▶ [DATA TO EXAMINE]:
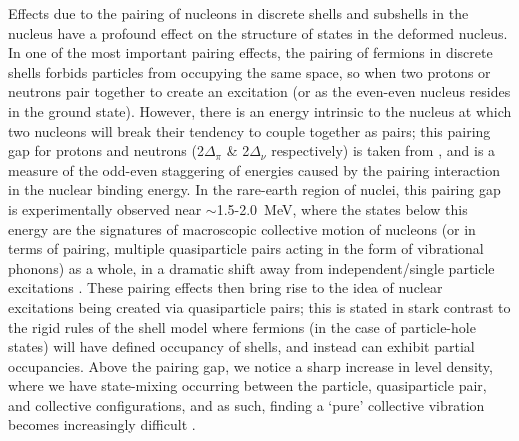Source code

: Effects due to the pairing of nucleons in discrete shells and subshells in the nucleus have a profound effect on the structure of states in the deformed nucleus. In one of the most important pairing effects, the pairing of fermions in discrete shells forbids particles from occupying the same space, so when two protons or neutrons pair together to create an excitation (or as the even-even nucleus resides in the ground state). However, there is an energy intrinsic to the nucleus at which two nucleons will break their tendency to couple together as pairs; this pairing gap for protons and neutrons (2$\Delta_{\pi}$ \& 2$\Delta_{\nu}$ respectively) is taken from \cite{MANG_pairing1965353}, and is a measure of the odd-even staggering of energies caused by the pairing interaction in the nuclear binding energy. In the rare-earth region of nuclei, this pairing gap is experimentally observed near $\sim$1.5-2.0~MeV, where the states below this energy are the signatures of macroscopic collective motion of nucleons (or in terms of pairing, multiple quasiparticle pairs acting in the form of vibrational phonons) as a whole, in a dramatic shift away from independent/single particle excitations \cite{Bohr_pairing1958}. These pairing effects then bring rise to the idea of nuclear excitations being created via quasiparticle pairs; this is stated in stark contrast to the rigid rules of the shell model where fermions (in the case of particle-hole states) will have defined occupancy of shells, and instead can exhibit partial occupancies. Above the pairing gap, we notice a sharp increase in level density, where we have state-mixing occurring between the particle, quasiparticle pair, and collective configurations, and as such, finding a `pure' collective vibration becomes increasingly difficult \cite{Casten_text,Heyde_text}.



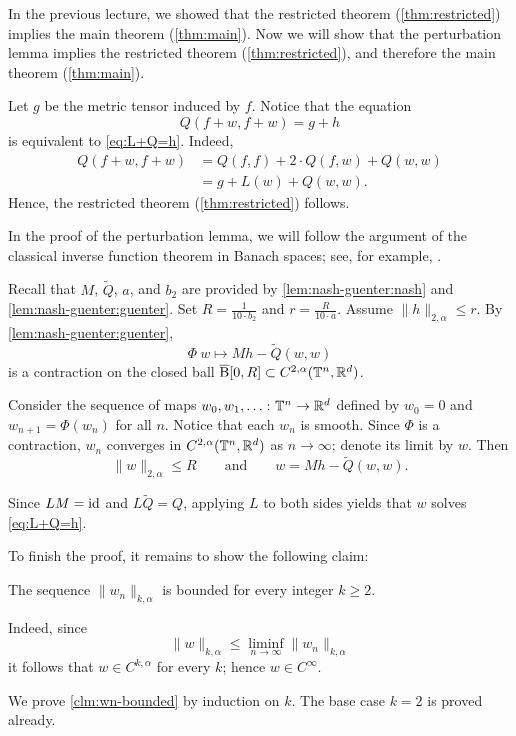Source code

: In the previous lecture, we showed that the restricted theorem (\ref{thm:restricted}) implies the main theorem (\ref{thm:main}).
Now we will show that the perturbation lemma implies the restricted theorem (\ref{thm:restricted}), and therefore the main theorem (\ref{thm:main}).

Let $g$ be the metric tensor induced by $f$.
Notice that the equation
\[
Q(f+w, f+w) = g + h
\]
is equivalent to \ref{eq:L+Q=h}.
Indeed,
\begin{align*}
Q(f+w, f+w) &= Q(f, f) + 2 \cdot Q(f, w) + Q(w, w) \\
            &= g + L(w) + Q(w, w).
\end{align*}
Hence, the restricted theorem (\ref{thm:restricted}) follows. \qeds

In the proof of the perturbation lemma, we will follow the argument of the classical inverse function theorem in Banach spaces; see, for example, \cite{lang}.


Recall that $M$, $\tilde Q$, $a$, and $b_2$ are provided by \ref{lem:nash-guenter:nash} and \ref{lem:nash-guenter:guenter}.
Set $R=\tfrac1{10\cdot b_2}$ and $r=\tfrac R{10\cdot a}$.
Assume $\|h\|_{2,\alpha}\le r$.
By \ref{lem:nash-guenter:guenter},
\[\Phi\:w\mapsto Mh-\tilde Q(w,w)\]
is a contraction on the closed ball $\cBall[0,R]\subset {C^{2,\alpha}(\TT^n,\RR^d)}$.

Consider the sequence of maps $w_0,w_1,\dots\:\TT^n\to\RR^d$ defined by $w_0=0$ and $w_{n+1}=\Phi(w_n)$ for all $n$.
Notice that each $w_n$ is smooth.
Since $\Phi$ is a contraction, $w_n$ converges in $C^{2,\alpha}(\TT^n,\RR^d)$ as $n\to\infty$;
denote its limit by $w$.
Then
\[\|w\|_{2,\alpha}\le R
\qquad\text{and}\qquad
w= Mh-\tilde Q(w,w).\]

Since $LM=\id$ and $L\tilde Q=Q$, applying $L$ to both sides yields that $w$ solves \ref{eq:L+Q=h}.

To finish the proof, it remains to show the following claim:
\begin{clm}{}\label{clm:wn-bounded}
The sequence $\|w_n\|_{k,\alpha}$ is bounded for every integer $k\ge 2$.
\end{clm}

Indeed, since
\[\|w\|_{k,\alpha}\le \liminf_{n\to\infty}\|w_n\|_{k,\alpha}\]
it follows that $w\in C^{k,\alpha}$ for every $k$;
hence $w\in C^\infty$.

We prove \ref{clm:wn-bounded} by induction on $k$.
The base case $k=2$ is proved already.

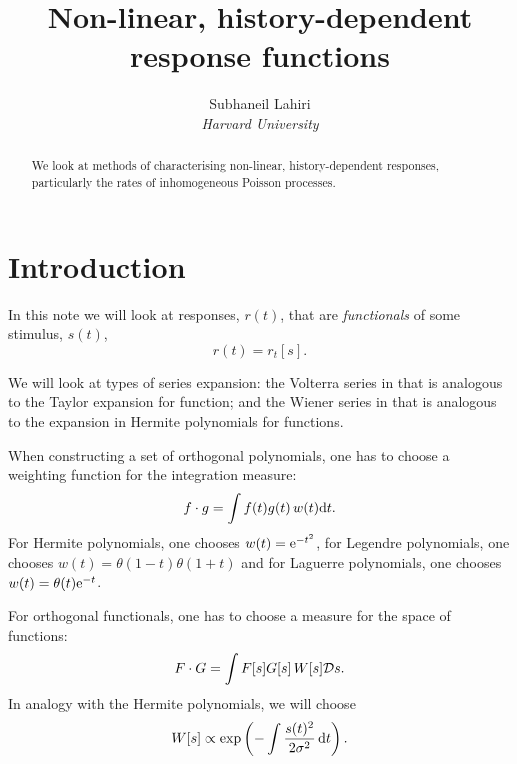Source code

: \documentclass[12pt]{article}
\title{Non-linear, history-dependent response functions}
\author{Subhaneil Lahiri
\\
%
%
\small{\emph{Harvard University}}
%
}
\theoremstyle{slplain}
\theoremstyle{sldefinition}
\theoremstyle{remark}
\begin{document}
\maketitle




\begin{abstract}
  We look at methods of characterising non-linear, history-dependent responses, particularly the rates of inhomogeneous Poisson processes.
\end{abstract}



\section{Introduction}\label{sec:intro}

In this note we will look at responses, $r(t)$, that are \emph{functionals} of some stimulus, $s(t)$,
%
\begin{equation}\label{eq:response}
  r(t) = r_t[s].
\end{equation}
%

We will look at types of series expansion: the Volterra series in  that is analogous to the Taylor expansion for function; and the Wiener series in  that is analogous to the expansion in Hermite polynomials for functions.

When constructing a set of orthogonal polynomials, one has to choose a weighting function for the integration measure:
%
\begin{equation}\label{eq:functionprod}
  f \cdot g = \int f(t) g(t)\, w(t) \mathrm{d} t.
\end{equation}
%
For Hermite polynomials, one chooses $w(t)=\mathrm{e}^{-t^2}$, for Legendre polynomials, one chooses $w(t)=\theta(1-t)\theta(1+t)$ and for Laguerre polynomials, one chooses $w(t)=\theta(t)\mathrm{e}^{-t}$.

For orthogonal functionals, one has to choose a measure for the space of functions:
%
\begin{equation}\label{eq:functionalprod}
  F \cdot G = \int F[s] G[s]\, W[s] \mathcal{D} s.
\end{equation}
%
In analogy with the Hermite polynomials, we will choose
%
\begin{equation}\label{eq:whitenoisemeasure}
  W[s] \propto \exp\left ( -\int \frac{s(t)^2}{2\sigma^2}\,\mathrm{d} t \right ).
\end{equation}
%
\end{document}
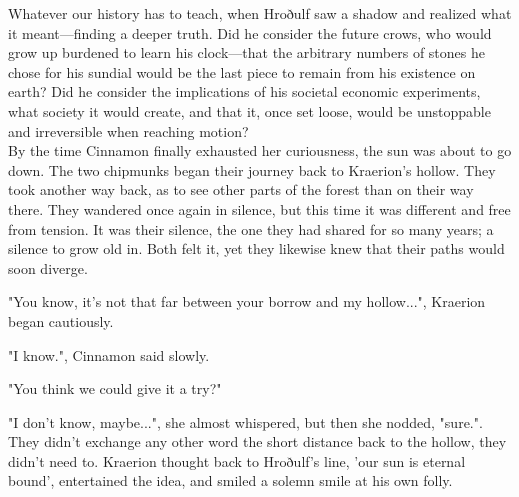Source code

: Whatever our history has to teach, when Hroðulf saw a shadow and realized what it meant---finding a deeper truth. Did he consider the future crows, who would grow up burdened to learn his clock---that the arbitrary numbers of stones he chose for his sundial would be the last piece to remain from his existence on earth?
Did he consider the implications of his societal economic experiments, what society it would create, and that it, once set loose, would be unstoppable and irreversible when reaching motion?\\

By the time Cinnamon finally exhausted her curiousness, the sun was about to go down. The two chipmunks began their journey back to Kraerion's hollow. They took another way back, as to see other parts of the forest than on their way there. They wandered once again in silence, but this time it was different and free from tension. It was their silence, the one they had shared for so many years; a silence to grow old in. Both felt it, yet they likewise knew that their paths would soon diverge.

"You know, it's not that far between your borrow and my hollow...", Kraerion began cautiously.

"I know.", Cinnamon said slowly.

"You think we could give it a try?"

"I don't know, maybe...", she almost whispered, but then she nodded, "sure.". They didn't exchange any other word the short distance back to the hollow, they didn't need to. Kraerion thought back to Hroðulf's line, 'our sun is eternal bound', entertained the idea, and smiled a solemn smile at his own folly.
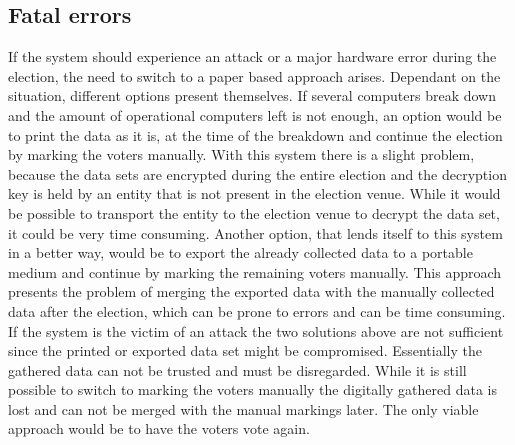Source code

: \documentclass[a4paper]{report}
\begin{document}
\subsection{Fatal errors}
If the system should experience an attack or a major hardware error during the election, the need to switch to a paper based approach arises. Dependant on the situation, different options present themselves. If several computers break down and the amount of operational computers left is not enough, an option would be to print the data as it is, at the time of the breakdown and continue the election by marking the voters manually. With this system there is a slight problem, because the data sets are encrypted during the entire election and the decryption key is held by an entity that is not present in the election venue. While it would be possible to transport the entity to the election venue to decrypt the data set, it could be very time consuming. Another option, that lends itself to this system in a better way, would be to export the already collected data to a portable medium and continue by marking the remaining voters manually. This approach presents the problem of merging the exported data with the manually collected data after the election, which can be prone to errors and can be time consuming. \\

If the system is the victim of an attack the two solutions above are not sufficient since the printed or exported data set might be compromised. Essentially the gathered data can not be trusted and must be disregarded. While it is still possible to switch to marking the voters manually the digitally gathered data is lost and can not be merged with the manual markings later. The only viable approach would be to have the voters vote again.
\end{document}
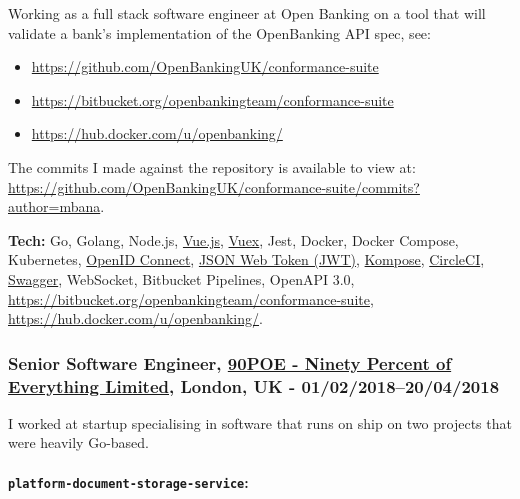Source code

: \documentclass[
  a4paper,
]{article}
\providecommand{\tightlist}{%
  \setlength{\itemsep}{0pt}\setlength{\parskip}{0pt}}
\begin{document}
\begin{multicols*}{2}
Working as a full stack software engineer at Open Banking on a tool that
will validate a bank's implementation of the OpenBanking API spec, see:

\begin{itemize}
\tightlist
\item
  \url{https://github.com/OpenBankingUK/conformance-suite}
\item
  \url{https://bitbucket.org/openbankingteam/conformance-suite}
\item
  \url{https://hub.docker.com/u/openbanking/}
\end{itemize}

The commits I made against the repository is available to view at:
\url{https://github.com/OpenBankingUK/conformance-suite/commits?author=mbana}.

\textbf{Tech:} Go, Golang, Node.js, \href{https://vuejs.org/}{Vue.js},
\href{https://vuex.vuejs.org/}{Vuex}, Jest, Docker, Docker Compose,
Kubernetes, \href{https://openid.net/connect/}{OpenID Connect},
\href{https://jwt.io/}{JSON Web Token (JWT)},
\href{http://kompose.io/}{Kompose},
\href{https://circleci.com/}{CircleCI},
\href{https://swagger.io/}{Swagger}, WebSocket, Bitbucket Pipelines,
OpenAPI 3.0,
\url{https://bitbucket.org/openbankingteam/conformance-suite},
\url{https://hub.docker.com/u/openbanking/}.

\hypertarget{senior-software-engineer-90poe---ninety-percent-of-everything-limited-london-uk---0102201820042018}{%
\subsubsection{\texorpdfstring{Senior Software Engineer,
\href{https://www.90poe.io/}{90POE - Ninety Percent of Everything
Limited}, London, UK -
01/02/2018--20/04/2018}{Senior Software Engineer, 90POE - Ninety Percent of Everything Limited, London, UK - 01/02/2018--20/04/2018}}\label{senior-software-engineer-90poe---ninety-percent-of-everything-limited-london-uk---0102201820042018}}

I worked at startup specialising in software that runs on ship on two
projects that were heavily Go-based.

\hypertarget{platform-document-storage-service}{%
\paragraph{\texorpdfstring{\textbf{\texttt{platform-document-storage-service}}:}{platform-document-storage-service:}}\label{platform-document-storage-service}}


\end{multicols*}
\end{document}
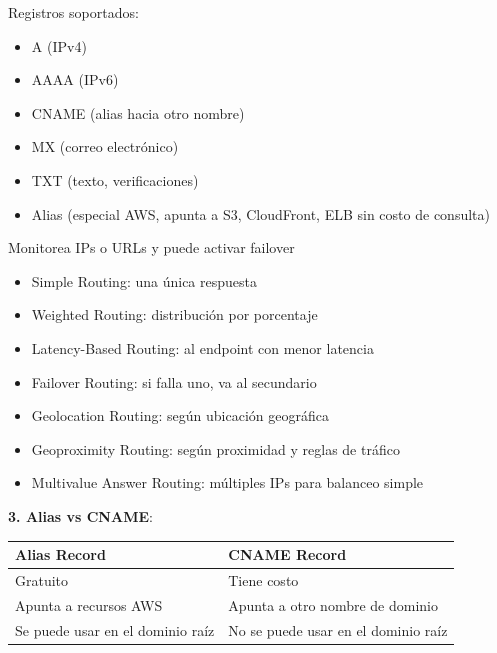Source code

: \documentclass[12pt,a4paper]{report}
\begin{document}
\begin{conceptbox}
Registros soportados:
\begin{itemize}
    \item A (IPv4)
    \item AAAA (IPv6)
    \item CNAME (alias hacia otro nombre)
    \item MX (correo electrónico)
    \item TXT (texto, verificaciones)
    \item Alias (especial AWS, apunta a S3, CloudFront, ELB sin costo de consulta)
\end{itemize}
\end{conceptbox}

\begin{conceptbox}
Monitorea IPs o URLs y puede activar failover
\end{conceptbox}

\begin{conceptbox}
\begin{itemize}
    \item Simple Routing: una única respuesta
    \item Weighted Routing: distribución por porcentaje
    \item Latency-Based Routing: al endpoint con menor latencia
    \item Failover Routing: si falla uno, va al secundario
    \item Geolocation Routing: según ubicación geográfica
    \item Geoproximity Routing: según proximidad y reglas de tráfico
    \item Multivalue Answer Routing: múltiples IPs para balanceo simple
\end{itemize}
\end{conceptbox}

\textbf{3. Alias vs CNAME}:

\begin{center}
\begin{longtable}{|p{6cm}|p{7cm}|}
\hline
\cellcolor{awsblue!20}\textbf{Alias Record} & \cellcolor{awsblue!20}\textbf{CNAME Record} \\
\hline
Gratuito & Tiene costo \\
\hline
Apunta a recursos AWS & Apunta a otro nombre de dominio \\
\hline
Se puede usar en el dominio raíz & No se puede usar en el dominio raíz \\
\hline
\end{longtable}
\end{center}
\end{document}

▶ [ABOUT THIS EXERCISE]: Find the lines above that hold "infty", then copy each of them.

▶ [SOLUTION TO THE EXERCISE]:
Since $\Phi$ is a contraction, $w_n$ converges in $C^{2,\alpha}(\TT^n,\RR^d)$ as $n\to\infty$;
\[\|w\|_{k,\alpha}\le \liminf_{n\to\infty}\|w_n\|_{k,\alpha}\]
hence $w\in C^\infty$.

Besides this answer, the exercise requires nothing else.